Here is a recent article about early metastasis: here by Sharon Begley @sxbegle, December 14, 2016, entitled Cancer cells spread way earlier than thought, seeding metastases that cause most deaths.

This is an excerpt:
“Earlier research had hinted that some cancer cells set out for distant organs long before a tumor is detectable. A 2008 mouse study, here led by Christoph Klein of Germany’s University of Regensburg, who also led one of the new studies here found that cancer cells reached the bone marrow months before breast tumors formed.  A 2011 study of 30 women with “non-invasive” breast cancer found that eight actually had cancer cells in the bone marrow. In about 8 percent of non-invasive breast cancers, a 2015 study  here reported, metastases develop — even though “non-invasive” means the malignant cells can’t enter the bloodstream and travel to vital organs." . .

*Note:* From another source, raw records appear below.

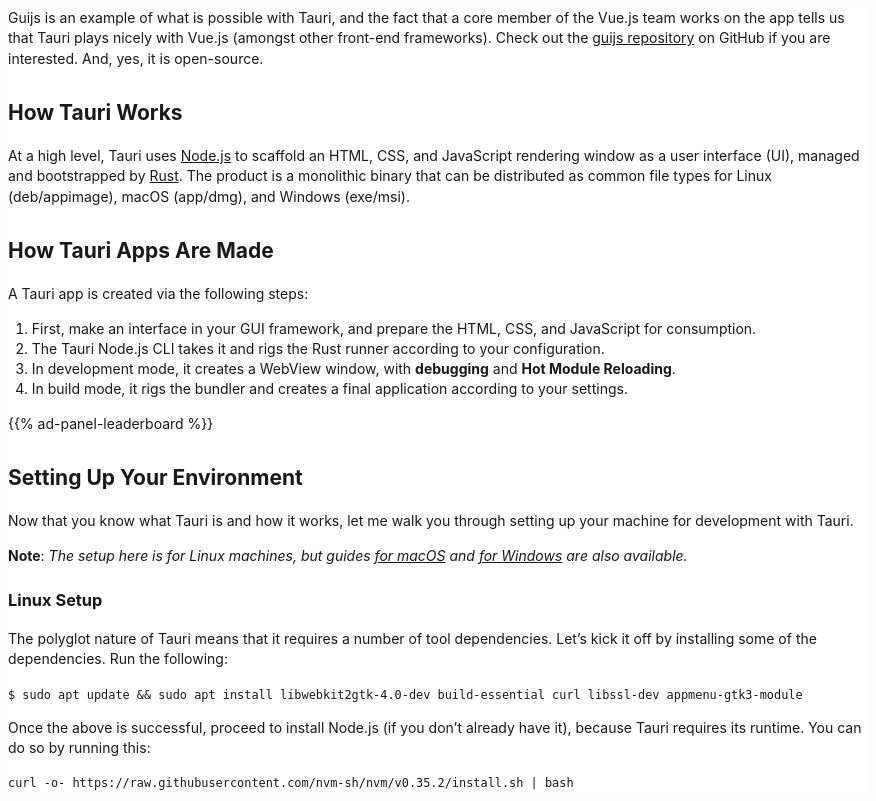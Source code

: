Guijs is an example of what is possible with Tauri, and the fact that a core member of the Vue.js team works on the app tells us that Tauri plays nicely with Vue.js (amongst other front-end frameworks). Check out the [guijs repository](https://github.com/Akryum/guijs/) on GitHub if you are interested. And, yes, it is open-source.

## How Tauri Works

At a high level, Tauri uses [Node.js](https://nodejs.org) to scaffold an HTML, CSS, and JavaScript rendering window as a user interface (UI), managed and bootstrapped by [Rust](https://www.rust-lang.org/). The product is a monolithic binary that can be distributed as common file types for Linux (deb/appimage), macOS (app/dmg), and Windows (exe/msi).

## How Tauri Apps Are Made

A Tauri app is created via the following steps:

1. First, make an interface in your GUI framework, and prepare the HTML, CSS, and JavaScript for consumption.
2. The Tauri Node.js CLI takes it and rigs the Rust runner according to your configuration.
3. In development mode, it creates a WebView window, with **debugging** and **Hot Module Reloading**.
4. In build mode, it rigs the bundler and creates a final application according to your settings.

{{% ad-panel-leaderboard %}}

## Setting Up Your Environment

Now that you know what Tauri is and how it works, let me walk you through setting up your machine for development with Tauri.

**Note**: *The setup here is for Linux machines, but guides [for macOS](https://github.com/tauri-apps/tauri/wiki/03.-MacOS-Setup) and [for Windows](https://github.com/tauri-apps/tauri/wiki/04.-MS-Windows-Setup) are also available.*

### Linux Setup

The polyglot nature of Tauri means that it requires a number of tool dependencies. Let’s kick it off by installing some of the dependencies. Run the following:

<div class="break-out">

 <pre><code class="language-bash">$ sudo apt update && sudo apt install libwebkit2gtk-4.0-dev build-essential curl libssl-dev appmenu-gtk3-module
</code></pre>
</div>

Once the above is successful, proceed to install Node.js (if you don’t already have it), because Tauri requires its runtime. You can do so by running this:

<div class="break-out">

 <pre><code class="language-bash">curl -o- https://raw.githubusercontent.com/nvm-sh/nvm/v0.35.2/install.sh | bash
</code></pre>
</div>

. . . "The new studies were done in lab mice. The study at Regensburg found that in mice given the human breast cancer gene HER2, the hormone progesterone triggers the migration of cancer cells almost as soon as they form — that is, before a tumor is detectable. And these early émigrés are better at forming metastases than cancer cells that depart the tumor later.
At Mount Sinai, Aguirre-Ghiso found that a gene called p38 acts as a brake on the departure of cancer cells from still-forming breast tumors. When p38 is silenced and HER2 is activated, the combination awakens molecules that, eventually, mobilize cancer cells into the bloodstream and on to the lungs and bones.”
Frightening, isn't it?

With this new information any anger still quietly lingering within me vanished. If this proves to be true, all of the therapies I have undergone from the beginning never could have been enough to stop the one mutated cell (or cells) floating in my lymphatic system or blood stream while waiting to lay claim on a distant organ. It wasn't enough to stop those cells that had left my breast years before there was any indication of disease. Catching my disease at stage 0 seems early, doesn't it? But, for some of us, early may not be early enough.